I've worked in software development for 25 years now, and I can say without any hesitation that programmers need a bunch of things to develop good code:

  • A REASONABLE development environment. Not dinosaur. Neither does it need to be bleeding edge. Good enough not to be frustrating.

  • A good specification (how much is done with NO written specification?)

  • Good and supportive management.

  • A sensible development schedule.

  • A good understanding of the users AND THE ENVIRONMENT the users will have.

Further, on this last point, developers need to be in the mindset of what the users will use. If the users have supercomputers and are doing atom-splitting simulations or something where performance costs a lot of money, and the calculations run for many hours, then thinking performance counts.

If the users have 286 steam powered laptops then developing and having developers do their development test on the latest 47 GHz Core i9000 is going to lead to some problems.

Those who say "give developers the best and TEST it" are partly right but this has a big MENTAL problem for the developers. They have no appreciation of the user experience until its too late - when testing fails.

When testing fails - architectures have been committed to, management have had promises made, lots of money has been spent, and then it turns into a disaster.

Developers need to think like, understand, and be in the zone of the user experience from day 1.

Those who cry "oh no it does not work like that" are talking out their whatsit. I've seen this happen, many times. The developers usual response is one of "well tell the CUSTOMERS to buy a better computer", which is effectively blaming the customer. Not good enough.

So this means that you have several problems:

  • Keep the devs happy and piss of the management, increase the chances of the project failing.

  • Use slower machines for development, with the risk of upsetting the devs, but keeping them focussed on what really matters.

  • Put 2 machines on the devs desk AND FORCE THEM TO TEST ON THE CLUNKER (which they wont do because it is beneath contempt.... but at least its very clear then if there are performance problems in test).

Remember batch systems and punch cards? People waited an hour or a day for turnaround. Stuff got done.

Remember old unix systems with 5 MHz processors? Things got done.

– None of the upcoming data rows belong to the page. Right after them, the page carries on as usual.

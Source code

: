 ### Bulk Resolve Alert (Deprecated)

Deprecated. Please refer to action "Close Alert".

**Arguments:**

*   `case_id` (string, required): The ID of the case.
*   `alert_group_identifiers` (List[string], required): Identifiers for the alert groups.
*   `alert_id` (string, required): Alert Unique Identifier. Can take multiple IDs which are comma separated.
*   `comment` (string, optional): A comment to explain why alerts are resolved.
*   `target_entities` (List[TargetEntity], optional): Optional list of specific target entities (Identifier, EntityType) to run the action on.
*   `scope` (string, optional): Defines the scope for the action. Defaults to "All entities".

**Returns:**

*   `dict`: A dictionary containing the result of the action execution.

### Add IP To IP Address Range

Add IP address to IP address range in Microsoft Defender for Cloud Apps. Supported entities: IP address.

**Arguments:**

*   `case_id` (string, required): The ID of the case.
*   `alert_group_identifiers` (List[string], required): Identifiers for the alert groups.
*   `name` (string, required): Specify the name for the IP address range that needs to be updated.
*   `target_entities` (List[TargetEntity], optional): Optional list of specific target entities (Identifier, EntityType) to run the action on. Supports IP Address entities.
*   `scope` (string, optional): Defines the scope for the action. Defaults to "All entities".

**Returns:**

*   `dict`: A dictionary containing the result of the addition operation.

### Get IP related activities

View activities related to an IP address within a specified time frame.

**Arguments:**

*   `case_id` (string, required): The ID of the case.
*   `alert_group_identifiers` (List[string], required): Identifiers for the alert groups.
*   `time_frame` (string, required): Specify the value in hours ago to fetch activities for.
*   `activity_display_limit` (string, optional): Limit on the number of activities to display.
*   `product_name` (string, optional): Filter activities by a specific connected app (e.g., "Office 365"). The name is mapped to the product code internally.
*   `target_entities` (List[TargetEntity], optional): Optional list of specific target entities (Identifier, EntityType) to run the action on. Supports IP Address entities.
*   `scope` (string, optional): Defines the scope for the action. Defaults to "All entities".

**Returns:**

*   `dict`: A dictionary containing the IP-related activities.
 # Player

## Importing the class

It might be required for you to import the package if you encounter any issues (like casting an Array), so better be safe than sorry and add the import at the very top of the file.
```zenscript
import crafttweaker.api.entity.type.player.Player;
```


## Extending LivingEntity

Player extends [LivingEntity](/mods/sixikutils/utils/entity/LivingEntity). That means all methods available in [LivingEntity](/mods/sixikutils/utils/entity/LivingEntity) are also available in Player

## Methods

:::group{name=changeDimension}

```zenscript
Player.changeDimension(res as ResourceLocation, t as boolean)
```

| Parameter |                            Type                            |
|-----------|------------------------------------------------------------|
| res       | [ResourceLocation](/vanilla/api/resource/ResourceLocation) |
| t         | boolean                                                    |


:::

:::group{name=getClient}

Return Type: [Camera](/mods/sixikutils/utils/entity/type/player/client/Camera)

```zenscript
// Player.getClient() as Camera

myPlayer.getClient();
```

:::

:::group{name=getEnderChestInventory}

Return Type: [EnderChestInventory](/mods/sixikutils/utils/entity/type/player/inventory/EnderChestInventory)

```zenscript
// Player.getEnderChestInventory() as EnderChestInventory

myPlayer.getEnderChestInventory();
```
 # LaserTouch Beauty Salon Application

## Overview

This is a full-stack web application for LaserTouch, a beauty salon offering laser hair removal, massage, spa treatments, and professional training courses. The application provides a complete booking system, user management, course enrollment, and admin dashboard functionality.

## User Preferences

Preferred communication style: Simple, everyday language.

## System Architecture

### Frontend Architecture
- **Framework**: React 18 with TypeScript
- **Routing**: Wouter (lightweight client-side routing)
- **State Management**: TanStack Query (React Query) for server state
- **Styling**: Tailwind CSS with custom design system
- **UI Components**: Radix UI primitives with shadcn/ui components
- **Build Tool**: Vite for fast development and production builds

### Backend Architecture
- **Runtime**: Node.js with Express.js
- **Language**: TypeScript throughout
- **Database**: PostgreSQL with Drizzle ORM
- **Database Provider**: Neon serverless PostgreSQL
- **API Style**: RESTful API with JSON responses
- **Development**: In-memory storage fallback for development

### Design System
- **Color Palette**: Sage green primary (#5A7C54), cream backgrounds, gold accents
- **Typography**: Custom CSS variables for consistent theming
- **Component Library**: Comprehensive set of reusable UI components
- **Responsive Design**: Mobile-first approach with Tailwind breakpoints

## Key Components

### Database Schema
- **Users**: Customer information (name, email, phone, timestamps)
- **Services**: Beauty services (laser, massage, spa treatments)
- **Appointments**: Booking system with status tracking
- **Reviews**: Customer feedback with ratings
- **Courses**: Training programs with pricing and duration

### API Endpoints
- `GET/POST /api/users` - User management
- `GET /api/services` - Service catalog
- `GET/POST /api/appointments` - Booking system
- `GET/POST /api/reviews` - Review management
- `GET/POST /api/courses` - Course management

Techo-geeks love chasing the bleeding edge. This encourages tinkering, not thinking. Something I've had arguments about with more juniour developers over the years.... when I urge them to get fingers away from the keyboard and spend more time reading the code and thinking.

In development of code, there is no substitute for thinking.

In this case, my feeling is - figure out WHAT REALLY MATTERS. Success of the project? Is this a company making / killing exercise? If it is, you can't afford to fail. You can't afford to blow money on things that fail in test. Because test is too late in the development cycle, the impacts of failure are found too late.

[A bug found in test costs about 10x as much to fix as a bug found by a dev during development.

And a bug found in test costs about 100x as much to fix as that bug being designed out during the architectural design phase.]

If this is not a deal breaker, and you have time and money to burn, then use the bleeding edge development environment, and suffer the hell of test failures. Otherwise, find another way. Lower end h/w, or 2 machines on each desk.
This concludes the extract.